What to do - Where a line of the records contains the word "RAPTOR", show that line.

Dataset items:
● ● ●

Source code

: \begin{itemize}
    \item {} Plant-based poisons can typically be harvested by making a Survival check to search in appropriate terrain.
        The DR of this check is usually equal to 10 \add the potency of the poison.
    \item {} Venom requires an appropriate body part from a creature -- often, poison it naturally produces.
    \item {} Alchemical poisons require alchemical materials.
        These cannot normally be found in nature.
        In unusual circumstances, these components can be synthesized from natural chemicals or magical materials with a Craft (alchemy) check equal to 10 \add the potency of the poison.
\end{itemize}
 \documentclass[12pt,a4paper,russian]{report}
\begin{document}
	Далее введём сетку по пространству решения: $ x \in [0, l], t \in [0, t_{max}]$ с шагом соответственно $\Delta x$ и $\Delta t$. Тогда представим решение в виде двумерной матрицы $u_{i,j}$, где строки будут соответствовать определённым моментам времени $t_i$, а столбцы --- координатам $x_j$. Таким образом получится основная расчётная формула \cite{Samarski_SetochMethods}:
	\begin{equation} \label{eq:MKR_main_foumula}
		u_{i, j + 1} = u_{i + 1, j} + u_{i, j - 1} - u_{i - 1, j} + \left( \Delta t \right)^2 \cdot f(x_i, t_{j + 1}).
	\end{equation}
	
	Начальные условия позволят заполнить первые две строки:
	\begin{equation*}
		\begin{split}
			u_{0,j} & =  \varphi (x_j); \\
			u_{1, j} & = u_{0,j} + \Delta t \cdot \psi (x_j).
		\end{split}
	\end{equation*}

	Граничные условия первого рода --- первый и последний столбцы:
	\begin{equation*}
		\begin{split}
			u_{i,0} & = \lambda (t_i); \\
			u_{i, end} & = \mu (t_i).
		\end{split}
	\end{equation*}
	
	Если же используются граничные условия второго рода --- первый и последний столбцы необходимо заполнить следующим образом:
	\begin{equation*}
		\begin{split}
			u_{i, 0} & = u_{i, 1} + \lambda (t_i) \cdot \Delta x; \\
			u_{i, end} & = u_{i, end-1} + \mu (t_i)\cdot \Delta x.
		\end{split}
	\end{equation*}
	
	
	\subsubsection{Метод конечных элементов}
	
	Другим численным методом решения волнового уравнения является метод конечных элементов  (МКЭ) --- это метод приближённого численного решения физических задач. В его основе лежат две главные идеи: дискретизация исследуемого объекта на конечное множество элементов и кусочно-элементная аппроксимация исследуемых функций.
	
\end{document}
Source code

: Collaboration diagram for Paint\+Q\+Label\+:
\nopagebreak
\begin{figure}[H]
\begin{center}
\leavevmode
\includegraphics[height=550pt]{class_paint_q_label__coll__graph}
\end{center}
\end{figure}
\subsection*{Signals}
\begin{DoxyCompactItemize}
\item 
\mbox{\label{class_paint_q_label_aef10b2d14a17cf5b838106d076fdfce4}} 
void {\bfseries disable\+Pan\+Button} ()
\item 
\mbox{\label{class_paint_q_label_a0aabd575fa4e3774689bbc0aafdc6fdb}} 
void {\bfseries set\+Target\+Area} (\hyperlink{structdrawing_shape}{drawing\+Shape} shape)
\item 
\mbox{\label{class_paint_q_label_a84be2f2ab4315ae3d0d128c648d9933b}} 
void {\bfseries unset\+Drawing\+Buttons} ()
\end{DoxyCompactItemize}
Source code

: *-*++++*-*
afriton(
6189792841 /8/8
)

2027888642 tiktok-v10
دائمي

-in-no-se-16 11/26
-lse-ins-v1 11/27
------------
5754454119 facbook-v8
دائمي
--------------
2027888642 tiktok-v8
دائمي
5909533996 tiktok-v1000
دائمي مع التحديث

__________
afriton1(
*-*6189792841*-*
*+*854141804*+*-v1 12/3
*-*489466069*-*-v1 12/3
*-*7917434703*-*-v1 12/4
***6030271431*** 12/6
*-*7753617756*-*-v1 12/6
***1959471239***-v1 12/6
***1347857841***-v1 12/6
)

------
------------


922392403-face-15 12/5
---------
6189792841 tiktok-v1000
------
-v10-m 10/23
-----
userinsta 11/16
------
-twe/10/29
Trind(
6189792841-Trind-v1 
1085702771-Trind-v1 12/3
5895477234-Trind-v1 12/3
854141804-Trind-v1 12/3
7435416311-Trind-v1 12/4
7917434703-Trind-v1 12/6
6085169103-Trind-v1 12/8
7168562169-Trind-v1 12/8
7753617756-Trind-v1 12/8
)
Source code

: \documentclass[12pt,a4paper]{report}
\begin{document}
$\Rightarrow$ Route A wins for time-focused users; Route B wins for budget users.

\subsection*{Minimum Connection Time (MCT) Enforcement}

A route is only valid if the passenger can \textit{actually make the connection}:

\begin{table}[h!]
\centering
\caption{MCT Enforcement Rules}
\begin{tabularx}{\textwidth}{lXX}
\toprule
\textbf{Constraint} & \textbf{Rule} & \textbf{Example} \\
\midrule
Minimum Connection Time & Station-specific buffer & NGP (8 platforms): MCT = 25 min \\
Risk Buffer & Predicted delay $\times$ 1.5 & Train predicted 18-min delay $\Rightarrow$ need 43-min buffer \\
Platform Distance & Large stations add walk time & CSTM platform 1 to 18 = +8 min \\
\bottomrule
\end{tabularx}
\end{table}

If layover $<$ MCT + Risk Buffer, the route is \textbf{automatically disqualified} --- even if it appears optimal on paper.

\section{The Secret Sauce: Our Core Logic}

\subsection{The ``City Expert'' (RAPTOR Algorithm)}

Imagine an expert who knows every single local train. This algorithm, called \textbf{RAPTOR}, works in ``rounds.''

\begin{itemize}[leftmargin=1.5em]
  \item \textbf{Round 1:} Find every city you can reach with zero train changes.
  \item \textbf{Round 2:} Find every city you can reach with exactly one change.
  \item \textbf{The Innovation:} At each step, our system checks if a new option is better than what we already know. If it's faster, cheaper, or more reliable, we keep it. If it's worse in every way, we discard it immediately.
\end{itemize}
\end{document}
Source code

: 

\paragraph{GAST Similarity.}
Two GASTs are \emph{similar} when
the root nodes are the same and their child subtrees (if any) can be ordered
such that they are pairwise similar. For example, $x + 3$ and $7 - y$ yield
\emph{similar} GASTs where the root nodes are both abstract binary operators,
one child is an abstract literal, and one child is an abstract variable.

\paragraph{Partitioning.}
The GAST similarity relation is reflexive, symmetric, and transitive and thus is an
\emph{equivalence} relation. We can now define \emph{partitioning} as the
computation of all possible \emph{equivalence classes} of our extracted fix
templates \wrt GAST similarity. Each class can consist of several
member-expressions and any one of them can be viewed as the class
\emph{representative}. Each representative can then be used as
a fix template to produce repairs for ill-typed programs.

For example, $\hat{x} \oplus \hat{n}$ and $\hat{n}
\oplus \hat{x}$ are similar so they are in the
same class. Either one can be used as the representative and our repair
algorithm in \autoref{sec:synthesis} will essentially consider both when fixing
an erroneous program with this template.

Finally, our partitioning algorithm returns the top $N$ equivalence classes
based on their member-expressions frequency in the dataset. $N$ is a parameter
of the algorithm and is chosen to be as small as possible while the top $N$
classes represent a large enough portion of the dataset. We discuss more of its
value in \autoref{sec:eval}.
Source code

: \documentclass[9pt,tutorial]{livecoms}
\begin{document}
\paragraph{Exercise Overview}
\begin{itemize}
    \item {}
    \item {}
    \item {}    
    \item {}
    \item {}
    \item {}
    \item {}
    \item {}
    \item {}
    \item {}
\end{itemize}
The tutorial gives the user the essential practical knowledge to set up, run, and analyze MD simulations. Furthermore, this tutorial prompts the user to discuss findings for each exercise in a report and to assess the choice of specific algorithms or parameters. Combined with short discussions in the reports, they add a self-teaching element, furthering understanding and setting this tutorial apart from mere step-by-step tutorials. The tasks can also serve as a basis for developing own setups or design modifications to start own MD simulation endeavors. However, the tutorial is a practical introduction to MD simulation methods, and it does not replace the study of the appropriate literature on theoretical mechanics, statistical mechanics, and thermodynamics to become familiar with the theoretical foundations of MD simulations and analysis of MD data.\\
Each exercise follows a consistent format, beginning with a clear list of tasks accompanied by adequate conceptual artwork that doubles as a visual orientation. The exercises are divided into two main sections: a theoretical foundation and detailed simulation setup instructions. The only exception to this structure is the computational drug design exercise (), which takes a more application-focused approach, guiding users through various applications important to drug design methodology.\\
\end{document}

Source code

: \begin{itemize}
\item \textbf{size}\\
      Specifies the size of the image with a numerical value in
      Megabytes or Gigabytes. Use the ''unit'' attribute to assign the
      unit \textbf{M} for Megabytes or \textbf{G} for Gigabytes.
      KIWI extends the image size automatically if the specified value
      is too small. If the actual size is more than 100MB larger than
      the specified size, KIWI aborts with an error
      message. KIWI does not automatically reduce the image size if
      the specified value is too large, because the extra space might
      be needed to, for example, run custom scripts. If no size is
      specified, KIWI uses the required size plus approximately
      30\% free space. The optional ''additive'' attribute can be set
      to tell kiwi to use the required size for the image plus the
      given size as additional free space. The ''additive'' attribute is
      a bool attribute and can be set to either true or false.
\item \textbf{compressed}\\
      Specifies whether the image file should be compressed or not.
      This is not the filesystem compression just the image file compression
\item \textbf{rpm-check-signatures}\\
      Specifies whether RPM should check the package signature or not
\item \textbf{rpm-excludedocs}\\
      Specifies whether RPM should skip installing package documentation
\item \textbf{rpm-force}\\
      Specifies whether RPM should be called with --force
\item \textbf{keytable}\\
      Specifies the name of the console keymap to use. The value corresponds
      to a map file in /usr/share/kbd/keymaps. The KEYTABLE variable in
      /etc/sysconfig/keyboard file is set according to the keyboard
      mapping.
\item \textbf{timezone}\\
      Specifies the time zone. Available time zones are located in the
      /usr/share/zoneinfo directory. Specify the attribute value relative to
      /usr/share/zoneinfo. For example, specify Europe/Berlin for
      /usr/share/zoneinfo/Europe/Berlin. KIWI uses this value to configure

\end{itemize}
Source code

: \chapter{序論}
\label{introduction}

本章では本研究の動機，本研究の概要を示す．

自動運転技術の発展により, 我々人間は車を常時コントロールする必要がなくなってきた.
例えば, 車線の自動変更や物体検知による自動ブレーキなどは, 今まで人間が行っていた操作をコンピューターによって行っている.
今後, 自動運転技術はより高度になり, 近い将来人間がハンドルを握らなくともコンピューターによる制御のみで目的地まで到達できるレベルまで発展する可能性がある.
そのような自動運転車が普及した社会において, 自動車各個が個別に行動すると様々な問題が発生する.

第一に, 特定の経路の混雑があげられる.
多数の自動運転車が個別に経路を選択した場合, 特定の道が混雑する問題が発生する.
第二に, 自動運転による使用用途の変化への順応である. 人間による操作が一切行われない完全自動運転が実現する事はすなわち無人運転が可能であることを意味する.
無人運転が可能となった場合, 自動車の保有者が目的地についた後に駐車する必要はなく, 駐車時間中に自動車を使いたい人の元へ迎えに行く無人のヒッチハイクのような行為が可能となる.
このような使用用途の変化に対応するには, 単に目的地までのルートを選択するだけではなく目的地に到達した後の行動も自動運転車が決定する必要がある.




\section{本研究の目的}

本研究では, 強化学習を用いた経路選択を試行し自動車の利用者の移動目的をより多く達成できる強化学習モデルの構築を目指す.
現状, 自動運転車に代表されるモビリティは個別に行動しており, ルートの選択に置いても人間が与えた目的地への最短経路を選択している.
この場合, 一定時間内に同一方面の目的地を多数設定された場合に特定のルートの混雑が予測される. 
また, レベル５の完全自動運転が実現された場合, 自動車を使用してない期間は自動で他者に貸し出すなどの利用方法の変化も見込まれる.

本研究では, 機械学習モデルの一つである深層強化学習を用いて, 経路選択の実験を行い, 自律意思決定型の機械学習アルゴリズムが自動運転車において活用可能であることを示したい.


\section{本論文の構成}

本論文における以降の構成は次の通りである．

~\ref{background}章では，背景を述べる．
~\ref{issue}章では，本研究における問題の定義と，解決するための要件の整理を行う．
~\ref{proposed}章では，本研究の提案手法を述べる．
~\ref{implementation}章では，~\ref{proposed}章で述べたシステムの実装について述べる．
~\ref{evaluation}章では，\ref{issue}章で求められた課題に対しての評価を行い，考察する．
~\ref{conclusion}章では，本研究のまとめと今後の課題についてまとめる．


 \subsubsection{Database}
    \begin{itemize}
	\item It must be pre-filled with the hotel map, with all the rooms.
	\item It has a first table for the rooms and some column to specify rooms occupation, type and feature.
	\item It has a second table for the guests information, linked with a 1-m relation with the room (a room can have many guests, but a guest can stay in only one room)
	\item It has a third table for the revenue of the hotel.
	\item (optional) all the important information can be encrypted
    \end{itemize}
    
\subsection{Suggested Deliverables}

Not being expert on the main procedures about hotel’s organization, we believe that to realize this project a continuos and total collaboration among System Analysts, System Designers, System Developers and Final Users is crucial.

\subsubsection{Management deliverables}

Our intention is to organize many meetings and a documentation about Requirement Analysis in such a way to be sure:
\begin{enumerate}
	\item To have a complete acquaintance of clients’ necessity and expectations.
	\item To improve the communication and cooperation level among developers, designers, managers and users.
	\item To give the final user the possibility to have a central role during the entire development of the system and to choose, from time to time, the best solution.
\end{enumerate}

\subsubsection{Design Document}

● ● ●

Reply -
\subsection{The ``City Expert'' (RAPTOR Algorithm)}
Imagine an expert who knows every single local train. This algorithm, called \textbf{RAPTOR}, works in ``rounds.''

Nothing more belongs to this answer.